L’accès équitable des femmes et des jeunes aux terres agricoles demeure un enjeu majeur du développement rural en Guinée. Afin de contribuer à une meilleure compréhension du cadre juridique encadrant la gouvernance foncière, le projet Agri-Eco d’Enabel a organisé à Kindia un atelier de sensibilisation réunissant services techniques, organisations paysannes, journalistes et autres acteurs concernés.

Cette rencontre avait pour objectif de renforcer les connaissances des participants sur les textes législatifs et réglementaires relatifs au foncier rural, tout en déconstruisant les idées reçues qui continuent de limiter l’accès des femmes à la propriété et à la sécurisation des terres.
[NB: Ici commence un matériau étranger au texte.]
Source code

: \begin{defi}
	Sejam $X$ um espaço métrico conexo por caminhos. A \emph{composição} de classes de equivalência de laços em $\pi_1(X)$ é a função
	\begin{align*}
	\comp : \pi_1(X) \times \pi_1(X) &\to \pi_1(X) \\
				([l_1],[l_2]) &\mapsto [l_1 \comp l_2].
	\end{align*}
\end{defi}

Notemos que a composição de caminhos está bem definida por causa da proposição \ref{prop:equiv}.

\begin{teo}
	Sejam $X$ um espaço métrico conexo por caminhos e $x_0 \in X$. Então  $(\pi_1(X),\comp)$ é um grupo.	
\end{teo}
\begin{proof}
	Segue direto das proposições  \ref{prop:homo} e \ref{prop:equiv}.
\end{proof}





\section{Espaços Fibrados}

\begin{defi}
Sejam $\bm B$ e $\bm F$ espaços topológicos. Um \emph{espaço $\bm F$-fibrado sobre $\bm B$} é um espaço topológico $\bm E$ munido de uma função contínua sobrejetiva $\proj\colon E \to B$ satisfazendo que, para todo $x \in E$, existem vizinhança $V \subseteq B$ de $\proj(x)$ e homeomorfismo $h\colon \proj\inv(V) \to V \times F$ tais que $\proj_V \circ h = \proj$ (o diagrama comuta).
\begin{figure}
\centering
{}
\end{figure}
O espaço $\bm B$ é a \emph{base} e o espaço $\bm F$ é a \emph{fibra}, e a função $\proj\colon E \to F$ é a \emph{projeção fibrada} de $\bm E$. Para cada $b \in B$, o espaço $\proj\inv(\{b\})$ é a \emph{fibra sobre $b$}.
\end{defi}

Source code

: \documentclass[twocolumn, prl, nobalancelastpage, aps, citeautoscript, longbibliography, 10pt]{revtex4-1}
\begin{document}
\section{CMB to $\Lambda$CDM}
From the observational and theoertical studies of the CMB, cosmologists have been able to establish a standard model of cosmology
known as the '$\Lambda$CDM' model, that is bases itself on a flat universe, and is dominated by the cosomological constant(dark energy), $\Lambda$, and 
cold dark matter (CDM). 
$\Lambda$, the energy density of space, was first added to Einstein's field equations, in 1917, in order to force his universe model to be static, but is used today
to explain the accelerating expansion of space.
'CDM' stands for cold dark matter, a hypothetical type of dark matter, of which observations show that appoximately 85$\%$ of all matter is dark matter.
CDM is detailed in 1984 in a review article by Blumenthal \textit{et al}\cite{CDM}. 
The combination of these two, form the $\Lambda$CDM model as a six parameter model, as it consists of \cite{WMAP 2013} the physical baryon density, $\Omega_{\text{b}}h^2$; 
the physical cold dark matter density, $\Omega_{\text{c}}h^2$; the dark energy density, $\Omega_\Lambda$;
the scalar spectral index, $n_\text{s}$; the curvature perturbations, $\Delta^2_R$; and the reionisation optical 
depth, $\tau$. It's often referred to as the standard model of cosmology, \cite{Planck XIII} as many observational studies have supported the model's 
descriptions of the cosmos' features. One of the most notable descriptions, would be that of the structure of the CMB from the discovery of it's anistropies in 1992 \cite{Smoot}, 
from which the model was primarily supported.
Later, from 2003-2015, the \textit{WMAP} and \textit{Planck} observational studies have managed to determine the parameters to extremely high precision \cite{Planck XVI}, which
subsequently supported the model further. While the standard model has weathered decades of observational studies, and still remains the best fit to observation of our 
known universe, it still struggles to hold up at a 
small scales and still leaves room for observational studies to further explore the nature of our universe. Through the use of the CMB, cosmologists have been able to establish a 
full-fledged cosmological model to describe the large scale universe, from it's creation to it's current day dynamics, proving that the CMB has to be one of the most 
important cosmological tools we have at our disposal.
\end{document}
Pour Sangare Mariam Sylla, Secrétaire administrative de la Fédération des Organisations Paysannes de la Basse-Côte en culture maraîchère (FOPMA-BG Guinée), cette formation marque une étape importante dans la compréhension des mécanismes de gestion foncière « Avant cet atelier, je ne maîtrisais pas les différentes compétences des services intervenant dans le domaine foncier. Aujourd’hui, je comprends mieux le rôle de chacun ainsi que les procédures à suivre. J’ai surtout appris que les femmes disposent légalement des mêmes droits que les hommes pour acquérir des terres. Ces connaissances doivent désormais être relayées afin que davantage de femmes puissent faire valoir leurs droits », a-t-elle expliqué.

Expert en autonomisation économique des femmes au sein du projet Agri-Eco d’Enabel, M. Youssouf Barry a rappelé que cette initiative s’inscrit dans une démarche de promotion d’une gouvernance foncière inclusive.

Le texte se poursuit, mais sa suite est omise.